## Extremes

Normally, there are two ways to get extremes of a function.

1. find the root of equation $\frac{\partial f}{\partial x}=0$
2. approach local extreme step by step

Since the first method has been discussed in the note of finding roots, we only consider the second method here.

In machine learning, how to find the extremes is a core topic. Thus, with the development of machine learning, a lot of methods have been created, e.g. OGD, SGD, momenum, Adam and so on.
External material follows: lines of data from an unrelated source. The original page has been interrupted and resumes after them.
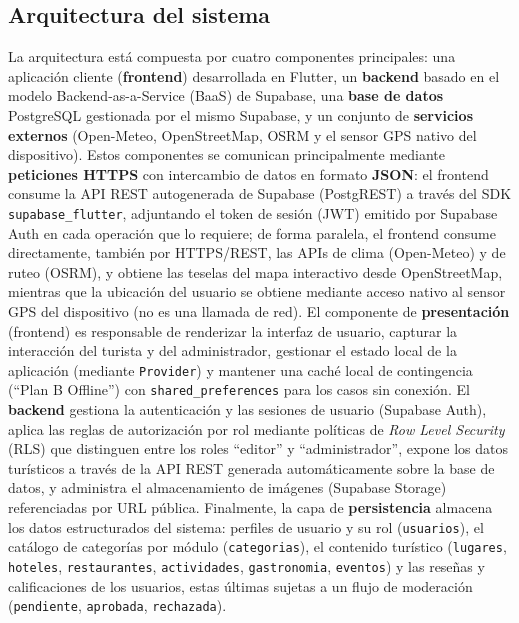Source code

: 
\subsection*{Arquitectura del sistema}

La arquitectura está compuesta por cuatro componentes principales: una
aplicación cliente (\textbf{frontend}) desarrollada en Flutter, un
\textbf{backend} basado en el modelo Backend-as-a-Service (BaaS) de
Supabase, una \textbf{base de datos} PostgreSQL gestionada por el mismo
Supabase, y un conjunto de \textbf{servicios externos} (Open-Meteo, OpenStreetMap,
OSRM y el sensor GPS nativo del dispositivo). Estos componentes se
comunican principalmente mediante \textbf{peticiones HTTPS} con
intercambio de datos en formato \textbf{JSON}: el frontend consume la
API REST autogenerada de Supabase (PostgREST) a través del SDK
\texttt{supabase\_flutter}, adjuntando el token de sesión (JWT) emitido
por Supabase Auth en cada operación que lo requiere; de forma paralela,
el frontend consume directamente, también por HTTPS/REST, las APIs de
clima (Open-Meteo) y de ruteo (OSRM), y obtiene las teselas del mapa
interactivo desde OpenStreetMap, mientras que la ubicación del usuario
se obtiene mediante acceso nativo al sensor GPS del dispositivo (no es
una llamada de red). El componente de \textbf{presentación} (frontend)
es responsable de renderizar la interfaz de usuario, capturar la
interacción del turista y del administrador, gestionar el estado local
de la aplicación (mediante \texttt{Provider}) y mantener una caché local
de contingencia (``Plan B Offline'') con \texttt{shared\_preferences}
para los casos sin conexión. El \textbf{backend} gestiona la
autenticación y las sesiones de usuario (Supabase Auth), aplica las
reglas de autorización por rol mediante políticas de \emph{Row Level
Security} (RLS) que distinguen entre los roles ``editor'' y
``administrador'', expone los datos turísticos a través de la API REST
generada automáticamente sobre la base de datos, y administra el
almacenamiento de imágenes (Supabase Storage) referenciadas por URL
pública. Finalmente, la capa de \textbf{persistencia} almacena los datos
estructurados del sistema: perfiles de usuario y su rol
(\texttt{usuarios}), el catálogo de categorías por módulo
(\texttt{categorias}), el contenido turístico (\texttt{lugares},
\texttt{hoteles}, \texttt{restaurantes}, \texttt{actividades},
\texttt{gastronomia}, \texttt{eventos}) y las reseñas y calificaciones
de los usuarios, estas últimas sujetas a un flujo de moderación
(\texttt{pendiente}, \texttt{aprobada}, \texttt{rechazada}).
Here, we only talk about ordinary gradient descent(OGD).

### Steepest-Descent Method

As the gradient of a function points to the steepest descent direction, we can move x toward this direction to find the local minimum.

$$x_{i+1} = x_i -\alpha\nabla f(x_i)$$

where $\alpha$ is learning rate. That is a hyperparameter set manually.

#### Example:

Let's find the minimum of function $f(x, y) = x^2+y^2$

#### Code Example (Julia language):

In machine learning, we uaually use automatic differentiation to get the differentiation of a function, e.g. Zygote package of Julia. But, we use its differentiation directly here.

$$\nabla f(x,y) = 2x\vec{e_x}+2y\vec{e_y}$$

In [7]:
# define function and derived function
function func(x::Float64, y::Float64)
    return x^2+y^2
end

function derivedFunc(x::Float64, y::Float64)
    return 2x, 2y
end

# define variables
lr = 0.001  # learning rate
ϵ = 1.0e-8  # tolerance
x = rand()  # initial x
y = rand()  # initial y

# loop to find minimum
while true
    originalValue = func(x, y)
    dx, dy = derivedFunc(x, y)
    x -= lr * dx
    y -= lr * dy
    newValue = func(x, y)
    
    if abs(newValue-originalValue) < ϵ
        break
    end
end

println("x: ", x)
println("y: ", y)
println("Function value: ", func(x, y))

x: 0.00014094409376036872
y: 0.0015717102227927895
Function value: 2.4901382619972914e-6